Just outside of Bethlehem in the Palestinian Territories, in the town of Beit Jala, the Chapel of St. George is not much to look at from the outside—and since it’s only open on Sunday, you’ll have to find a tour guide or someone who can call around and get it open especially for you.
Inside, however, the chapel is dominated by wall-to-wall, luxurious and surprisingly vivid frescos, including images of the eponymous saint defeating the dragon, as well as a host of other great Byzantine imagery.
The church’s claim to fame, though, is really its long and odd history—for years the Chapel of St. George was used as a makeshift insane asylum. According J. E. Hannauer’s Folklore of the Holy Land: Muslim, Christian, and Jewish, published in 1907, George’s shrine is described as a “sort of madhouse. Deranged persons of all three faiths are taken thither and chained in the court of the chapel, where they are kept for forty days on bread and water, the Greek priest at the head of the establishment now and then reading the Gospel over them, or administering a whipping as the case demands.” Although this practice has been discontinued in the hundred years since, one can still speak of someone going mad as “going to St. George’s.”

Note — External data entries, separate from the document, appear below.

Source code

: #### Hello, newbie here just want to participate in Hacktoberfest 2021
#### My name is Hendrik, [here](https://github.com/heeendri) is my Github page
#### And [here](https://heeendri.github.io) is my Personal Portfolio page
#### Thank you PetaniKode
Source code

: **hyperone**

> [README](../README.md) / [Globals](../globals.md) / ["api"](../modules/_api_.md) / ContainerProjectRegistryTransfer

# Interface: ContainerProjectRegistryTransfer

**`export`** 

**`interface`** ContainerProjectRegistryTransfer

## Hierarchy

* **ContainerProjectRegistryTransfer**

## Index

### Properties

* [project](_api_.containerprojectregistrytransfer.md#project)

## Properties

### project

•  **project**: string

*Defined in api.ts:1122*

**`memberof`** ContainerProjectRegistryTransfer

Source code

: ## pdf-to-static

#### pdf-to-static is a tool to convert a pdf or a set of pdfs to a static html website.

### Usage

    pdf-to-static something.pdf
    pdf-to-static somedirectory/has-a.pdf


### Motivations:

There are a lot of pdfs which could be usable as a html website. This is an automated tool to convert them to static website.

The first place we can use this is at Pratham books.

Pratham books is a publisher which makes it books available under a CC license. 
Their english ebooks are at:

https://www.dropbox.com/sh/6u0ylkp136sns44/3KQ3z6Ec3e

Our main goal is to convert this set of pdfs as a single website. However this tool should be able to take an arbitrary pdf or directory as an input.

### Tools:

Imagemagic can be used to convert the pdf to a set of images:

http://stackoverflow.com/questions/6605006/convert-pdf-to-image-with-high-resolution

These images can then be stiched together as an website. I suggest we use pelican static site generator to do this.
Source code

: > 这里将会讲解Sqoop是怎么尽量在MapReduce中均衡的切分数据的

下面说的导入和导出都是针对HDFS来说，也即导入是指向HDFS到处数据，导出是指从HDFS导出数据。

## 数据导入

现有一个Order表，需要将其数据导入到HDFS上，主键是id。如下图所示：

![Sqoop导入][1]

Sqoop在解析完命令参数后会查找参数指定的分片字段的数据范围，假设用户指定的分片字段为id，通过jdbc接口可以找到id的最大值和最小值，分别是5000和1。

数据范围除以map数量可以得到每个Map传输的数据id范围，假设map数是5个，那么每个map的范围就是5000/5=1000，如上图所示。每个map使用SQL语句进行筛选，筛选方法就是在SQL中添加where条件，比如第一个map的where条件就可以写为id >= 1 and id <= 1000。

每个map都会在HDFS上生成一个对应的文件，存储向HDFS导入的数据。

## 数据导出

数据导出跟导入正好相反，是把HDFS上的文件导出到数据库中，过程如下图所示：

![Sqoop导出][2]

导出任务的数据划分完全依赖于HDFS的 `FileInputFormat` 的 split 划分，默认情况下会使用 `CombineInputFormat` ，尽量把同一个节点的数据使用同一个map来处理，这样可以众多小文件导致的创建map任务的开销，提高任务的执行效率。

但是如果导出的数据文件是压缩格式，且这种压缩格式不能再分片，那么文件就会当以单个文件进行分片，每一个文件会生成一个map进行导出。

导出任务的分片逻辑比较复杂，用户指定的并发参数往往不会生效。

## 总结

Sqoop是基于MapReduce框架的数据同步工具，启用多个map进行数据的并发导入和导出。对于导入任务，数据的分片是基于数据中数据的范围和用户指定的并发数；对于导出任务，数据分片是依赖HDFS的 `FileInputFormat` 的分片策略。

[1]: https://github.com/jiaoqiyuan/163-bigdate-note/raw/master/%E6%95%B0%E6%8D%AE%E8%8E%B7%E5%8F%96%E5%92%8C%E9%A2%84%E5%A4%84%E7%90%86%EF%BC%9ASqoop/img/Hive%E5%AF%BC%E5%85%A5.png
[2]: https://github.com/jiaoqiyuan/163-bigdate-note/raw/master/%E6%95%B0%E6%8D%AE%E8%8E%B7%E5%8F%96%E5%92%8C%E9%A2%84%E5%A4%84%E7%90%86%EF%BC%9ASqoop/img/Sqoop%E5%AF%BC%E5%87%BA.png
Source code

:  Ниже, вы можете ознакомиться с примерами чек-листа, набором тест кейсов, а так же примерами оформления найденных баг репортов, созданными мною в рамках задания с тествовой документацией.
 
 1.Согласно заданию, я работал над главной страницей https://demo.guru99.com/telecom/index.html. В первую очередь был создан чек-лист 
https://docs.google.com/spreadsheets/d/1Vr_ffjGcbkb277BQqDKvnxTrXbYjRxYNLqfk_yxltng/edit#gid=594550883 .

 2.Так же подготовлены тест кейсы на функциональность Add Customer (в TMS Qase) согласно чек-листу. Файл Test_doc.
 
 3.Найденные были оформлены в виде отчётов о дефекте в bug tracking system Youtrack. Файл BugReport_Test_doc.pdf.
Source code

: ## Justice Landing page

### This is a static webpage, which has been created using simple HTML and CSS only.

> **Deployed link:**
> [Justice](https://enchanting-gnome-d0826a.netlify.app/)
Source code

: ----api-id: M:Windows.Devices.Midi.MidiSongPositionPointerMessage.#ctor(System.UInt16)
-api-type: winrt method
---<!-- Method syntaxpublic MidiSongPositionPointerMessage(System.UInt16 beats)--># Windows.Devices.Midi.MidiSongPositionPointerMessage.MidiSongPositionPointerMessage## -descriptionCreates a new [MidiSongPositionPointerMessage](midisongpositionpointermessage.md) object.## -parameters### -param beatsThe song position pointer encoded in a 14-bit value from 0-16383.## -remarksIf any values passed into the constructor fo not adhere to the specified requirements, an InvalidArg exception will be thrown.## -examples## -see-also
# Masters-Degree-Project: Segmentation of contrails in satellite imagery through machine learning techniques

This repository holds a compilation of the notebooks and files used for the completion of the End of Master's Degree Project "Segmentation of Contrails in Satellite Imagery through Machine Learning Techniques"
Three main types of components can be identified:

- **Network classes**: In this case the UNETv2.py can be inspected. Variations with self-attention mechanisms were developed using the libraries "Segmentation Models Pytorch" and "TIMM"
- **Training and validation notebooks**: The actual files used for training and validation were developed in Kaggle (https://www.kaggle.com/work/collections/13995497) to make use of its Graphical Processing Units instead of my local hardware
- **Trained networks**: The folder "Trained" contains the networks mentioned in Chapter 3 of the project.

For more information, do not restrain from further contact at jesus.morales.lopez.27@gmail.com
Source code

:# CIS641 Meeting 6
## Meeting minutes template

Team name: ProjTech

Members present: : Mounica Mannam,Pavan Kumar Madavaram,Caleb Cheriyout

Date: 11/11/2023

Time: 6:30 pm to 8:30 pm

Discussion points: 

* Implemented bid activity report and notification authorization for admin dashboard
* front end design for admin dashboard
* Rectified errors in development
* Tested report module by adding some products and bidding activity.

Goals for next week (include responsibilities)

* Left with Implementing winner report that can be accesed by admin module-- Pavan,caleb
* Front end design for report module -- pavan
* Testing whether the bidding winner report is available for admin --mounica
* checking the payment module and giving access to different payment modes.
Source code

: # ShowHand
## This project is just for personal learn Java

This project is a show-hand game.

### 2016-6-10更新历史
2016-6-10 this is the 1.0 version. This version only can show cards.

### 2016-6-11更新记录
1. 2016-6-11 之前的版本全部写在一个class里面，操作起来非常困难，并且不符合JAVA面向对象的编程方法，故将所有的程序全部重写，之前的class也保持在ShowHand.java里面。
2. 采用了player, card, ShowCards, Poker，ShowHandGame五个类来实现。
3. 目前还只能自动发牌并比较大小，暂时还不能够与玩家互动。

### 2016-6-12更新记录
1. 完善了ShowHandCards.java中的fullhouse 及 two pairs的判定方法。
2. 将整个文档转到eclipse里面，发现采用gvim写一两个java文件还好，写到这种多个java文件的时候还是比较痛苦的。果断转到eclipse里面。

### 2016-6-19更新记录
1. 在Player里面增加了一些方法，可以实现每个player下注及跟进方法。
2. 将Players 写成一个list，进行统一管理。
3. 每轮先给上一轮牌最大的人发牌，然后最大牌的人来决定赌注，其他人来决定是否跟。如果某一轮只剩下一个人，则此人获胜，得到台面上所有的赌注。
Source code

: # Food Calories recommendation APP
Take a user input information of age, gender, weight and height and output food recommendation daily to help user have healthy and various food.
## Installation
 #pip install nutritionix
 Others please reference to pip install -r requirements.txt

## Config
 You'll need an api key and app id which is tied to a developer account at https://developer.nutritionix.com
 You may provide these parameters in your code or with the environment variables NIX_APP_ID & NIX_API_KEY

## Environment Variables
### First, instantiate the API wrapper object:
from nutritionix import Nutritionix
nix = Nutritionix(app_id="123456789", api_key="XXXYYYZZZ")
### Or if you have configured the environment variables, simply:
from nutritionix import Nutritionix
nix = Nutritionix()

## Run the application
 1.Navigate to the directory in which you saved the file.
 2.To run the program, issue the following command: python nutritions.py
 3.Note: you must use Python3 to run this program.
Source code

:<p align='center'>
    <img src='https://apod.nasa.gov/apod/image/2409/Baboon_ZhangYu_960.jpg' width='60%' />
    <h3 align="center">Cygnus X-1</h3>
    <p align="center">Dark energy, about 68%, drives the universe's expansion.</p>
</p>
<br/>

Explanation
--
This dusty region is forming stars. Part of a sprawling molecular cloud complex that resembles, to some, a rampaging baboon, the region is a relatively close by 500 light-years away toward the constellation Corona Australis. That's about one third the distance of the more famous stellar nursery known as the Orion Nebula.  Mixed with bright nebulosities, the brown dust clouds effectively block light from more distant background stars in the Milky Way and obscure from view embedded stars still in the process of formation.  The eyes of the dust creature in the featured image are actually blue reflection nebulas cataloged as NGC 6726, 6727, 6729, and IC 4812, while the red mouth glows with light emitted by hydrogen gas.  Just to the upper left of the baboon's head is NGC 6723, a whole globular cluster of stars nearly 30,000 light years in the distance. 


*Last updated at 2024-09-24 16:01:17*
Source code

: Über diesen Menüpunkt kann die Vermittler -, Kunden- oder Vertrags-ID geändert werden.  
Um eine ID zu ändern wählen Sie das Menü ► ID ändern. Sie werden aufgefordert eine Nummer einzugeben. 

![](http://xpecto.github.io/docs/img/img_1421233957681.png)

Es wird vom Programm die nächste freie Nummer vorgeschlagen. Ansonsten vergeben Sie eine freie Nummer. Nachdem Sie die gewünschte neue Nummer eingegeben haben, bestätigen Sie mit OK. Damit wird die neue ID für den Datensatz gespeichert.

Visiting the shrine in the late 1990’s, the writer William Dalyrymple found that while Jews had largely stopped using the place, Muslims still came regularly to this Christian shrine, leaving prayer mats and other offerings for the saint who they call Khadr, “the Green One.” While no one is chained to the floor anymore, modern visitors can still undergo a vestige of the original treatment: a shackle is placed around your neck three successive times, before it’s opened and you’re instructed to step through it, thus “curing” yourself of any madness.